*** DATA LISTING

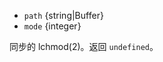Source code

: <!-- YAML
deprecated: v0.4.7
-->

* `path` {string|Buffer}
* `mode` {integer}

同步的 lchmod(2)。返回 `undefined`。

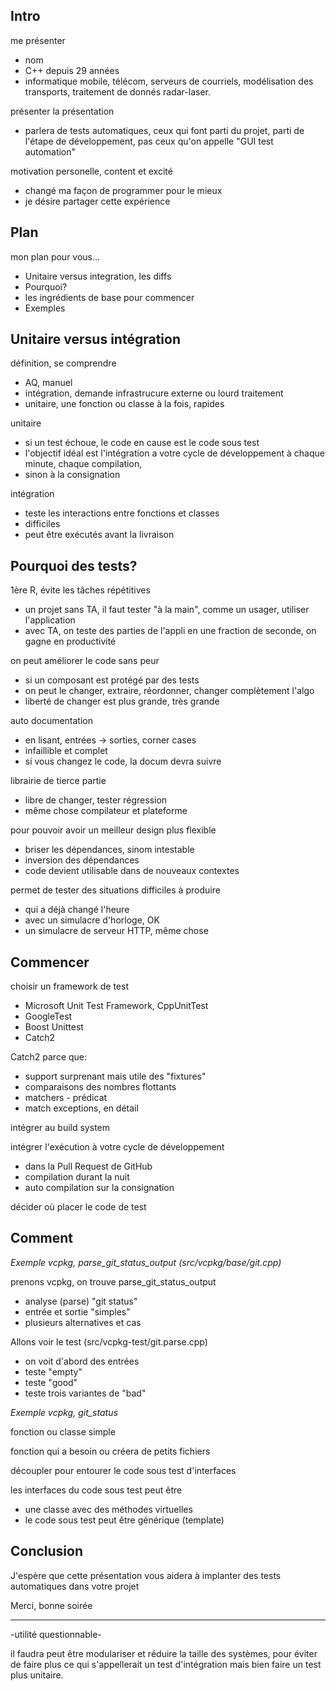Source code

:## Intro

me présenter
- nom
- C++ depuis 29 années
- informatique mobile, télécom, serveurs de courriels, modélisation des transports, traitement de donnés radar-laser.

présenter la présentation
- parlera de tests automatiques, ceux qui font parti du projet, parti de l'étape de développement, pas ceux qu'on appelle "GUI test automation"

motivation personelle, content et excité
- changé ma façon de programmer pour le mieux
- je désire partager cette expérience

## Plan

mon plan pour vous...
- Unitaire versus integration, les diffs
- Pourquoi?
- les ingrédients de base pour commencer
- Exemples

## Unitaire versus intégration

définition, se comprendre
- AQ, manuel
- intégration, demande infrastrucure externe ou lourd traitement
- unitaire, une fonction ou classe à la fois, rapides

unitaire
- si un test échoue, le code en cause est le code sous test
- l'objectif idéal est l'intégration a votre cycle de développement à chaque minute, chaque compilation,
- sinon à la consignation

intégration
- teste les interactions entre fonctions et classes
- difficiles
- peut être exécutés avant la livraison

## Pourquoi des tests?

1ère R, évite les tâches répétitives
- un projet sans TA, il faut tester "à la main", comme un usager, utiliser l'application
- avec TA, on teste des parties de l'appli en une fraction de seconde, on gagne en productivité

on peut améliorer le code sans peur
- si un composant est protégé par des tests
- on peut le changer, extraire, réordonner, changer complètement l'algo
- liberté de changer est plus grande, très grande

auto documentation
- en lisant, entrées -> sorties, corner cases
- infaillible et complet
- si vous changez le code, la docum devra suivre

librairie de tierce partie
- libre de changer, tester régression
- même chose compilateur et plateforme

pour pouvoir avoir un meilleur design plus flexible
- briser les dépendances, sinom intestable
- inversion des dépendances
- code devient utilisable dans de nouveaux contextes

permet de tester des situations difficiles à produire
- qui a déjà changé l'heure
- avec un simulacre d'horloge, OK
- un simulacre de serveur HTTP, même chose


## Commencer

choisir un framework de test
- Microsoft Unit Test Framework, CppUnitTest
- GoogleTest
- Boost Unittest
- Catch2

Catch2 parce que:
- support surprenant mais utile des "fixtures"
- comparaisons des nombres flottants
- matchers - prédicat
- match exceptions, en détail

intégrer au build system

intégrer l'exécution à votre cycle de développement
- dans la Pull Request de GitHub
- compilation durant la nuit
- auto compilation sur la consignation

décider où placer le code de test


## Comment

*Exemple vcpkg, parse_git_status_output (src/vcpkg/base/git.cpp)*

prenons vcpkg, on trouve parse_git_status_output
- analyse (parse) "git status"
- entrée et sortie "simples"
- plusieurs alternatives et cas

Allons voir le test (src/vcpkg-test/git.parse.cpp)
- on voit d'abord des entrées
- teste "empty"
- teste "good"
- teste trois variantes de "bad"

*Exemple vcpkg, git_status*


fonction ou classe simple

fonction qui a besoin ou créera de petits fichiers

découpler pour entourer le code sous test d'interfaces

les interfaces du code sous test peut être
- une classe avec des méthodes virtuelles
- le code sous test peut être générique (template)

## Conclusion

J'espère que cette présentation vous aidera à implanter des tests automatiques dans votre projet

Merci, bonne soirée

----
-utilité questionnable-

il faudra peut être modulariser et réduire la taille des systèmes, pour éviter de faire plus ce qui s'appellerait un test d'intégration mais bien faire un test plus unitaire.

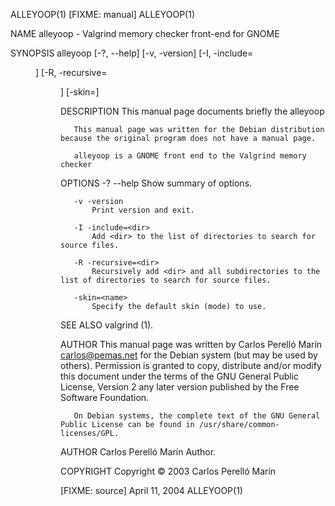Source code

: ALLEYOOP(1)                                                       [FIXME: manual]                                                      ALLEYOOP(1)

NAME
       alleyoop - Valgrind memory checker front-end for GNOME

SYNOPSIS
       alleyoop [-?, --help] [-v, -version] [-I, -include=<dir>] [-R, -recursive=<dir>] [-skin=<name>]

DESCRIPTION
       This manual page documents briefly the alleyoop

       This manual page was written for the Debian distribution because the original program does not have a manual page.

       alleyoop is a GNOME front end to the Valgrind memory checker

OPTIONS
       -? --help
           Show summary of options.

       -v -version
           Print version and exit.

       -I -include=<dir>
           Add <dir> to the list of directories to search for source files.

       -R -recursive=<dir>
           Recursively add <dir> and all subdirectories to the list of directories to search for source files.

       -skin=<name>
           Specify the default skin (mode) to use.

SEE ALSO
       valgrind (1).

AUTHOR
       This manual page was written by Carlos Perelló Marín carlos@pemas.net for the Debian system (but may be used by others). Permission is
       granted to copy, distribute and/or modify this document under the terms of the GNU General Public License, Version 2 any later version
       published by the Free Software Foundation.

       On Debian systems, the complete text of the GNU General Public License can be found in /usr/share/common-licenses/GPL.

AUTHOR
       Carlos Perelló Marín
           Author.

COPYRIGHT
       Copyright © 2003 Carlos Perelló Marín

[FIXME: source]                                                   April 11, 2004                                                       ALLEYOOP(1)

******
*** DATA LISTING

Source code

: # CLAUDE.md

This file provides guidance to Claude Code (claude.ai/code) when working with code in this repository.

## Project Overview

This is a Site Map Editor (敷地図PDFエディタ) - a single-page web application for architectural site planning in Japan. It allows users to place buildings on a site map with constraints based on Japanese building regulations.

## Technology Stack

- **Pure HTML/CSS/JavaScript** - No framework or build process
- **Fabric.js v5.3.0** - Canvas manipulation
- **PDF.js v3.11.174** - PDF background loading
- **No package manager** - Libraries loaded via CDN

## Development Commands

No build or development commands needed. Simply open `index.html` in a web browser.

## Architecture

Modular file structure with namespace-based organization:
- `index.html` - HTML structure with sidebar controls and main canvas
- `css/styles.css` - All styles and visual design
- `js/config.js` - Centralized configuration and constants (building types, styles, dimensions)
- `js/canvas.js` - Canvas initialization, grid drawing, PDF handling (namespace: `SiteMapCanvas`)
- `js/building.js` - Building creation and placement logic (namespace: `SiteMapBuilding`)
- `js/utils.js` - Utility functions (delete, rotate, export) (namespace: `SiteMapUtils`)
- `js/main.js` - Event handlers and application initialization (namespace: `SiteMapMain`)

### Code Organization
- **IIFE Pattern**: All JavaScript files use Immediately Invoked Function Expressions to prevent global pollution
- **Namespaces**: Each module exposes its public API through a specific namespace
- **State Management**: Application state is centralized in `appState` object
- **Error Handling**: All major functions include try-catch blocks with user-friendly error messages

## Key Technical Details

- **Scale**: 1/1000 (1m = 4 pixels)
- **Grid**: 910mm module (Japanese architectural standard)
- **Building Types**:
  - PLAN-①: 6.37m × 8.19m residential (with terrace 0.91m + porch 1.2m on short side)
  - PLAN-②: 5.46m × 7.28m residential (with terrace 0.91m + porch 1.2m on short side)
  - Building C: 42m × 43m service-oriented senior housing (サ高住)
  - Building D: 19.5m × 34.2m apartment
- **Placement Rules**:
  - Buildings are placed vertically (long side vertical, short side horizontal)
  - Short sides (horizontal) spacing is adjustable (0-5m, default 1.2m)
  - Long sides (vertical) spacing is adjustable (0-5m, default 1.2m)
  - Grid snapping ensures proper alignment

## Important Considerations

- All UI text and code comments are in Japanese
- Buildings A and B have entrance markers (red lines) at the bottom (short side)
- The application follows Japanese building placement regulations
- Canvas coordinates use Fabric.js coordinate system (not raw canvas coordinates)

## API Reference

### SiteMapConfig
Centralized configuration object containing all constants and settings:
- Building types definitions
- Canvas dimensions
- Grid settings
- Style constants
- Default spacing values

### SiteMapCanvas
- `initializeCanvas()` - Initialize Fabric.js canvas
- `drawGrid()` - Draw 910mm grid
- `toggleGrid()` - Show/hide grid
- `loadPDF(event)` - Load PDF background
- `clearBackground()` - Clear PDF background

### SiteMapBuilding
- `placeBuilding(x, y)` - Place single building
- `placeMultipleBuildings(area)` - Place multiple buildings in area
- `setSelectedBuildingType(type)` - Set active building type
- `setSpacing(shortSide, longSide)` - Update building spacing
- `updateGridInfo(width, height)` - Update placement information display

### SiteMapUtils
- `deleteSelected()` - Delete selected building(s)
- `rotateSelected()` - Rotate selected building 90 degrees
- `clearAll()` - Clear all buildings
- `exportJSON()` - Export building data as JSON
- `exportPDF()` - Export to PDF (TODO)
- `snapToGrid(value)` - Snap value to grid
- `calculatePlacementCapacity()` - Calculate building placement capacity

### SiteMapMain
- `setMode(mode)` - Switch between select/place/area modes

******

■ EXERCISE INSTRUCTIONS
Work out how many lines in the material above hold the word "dépendances"; answer with the number only.

■ SOLUTION FOR THIS TASK
2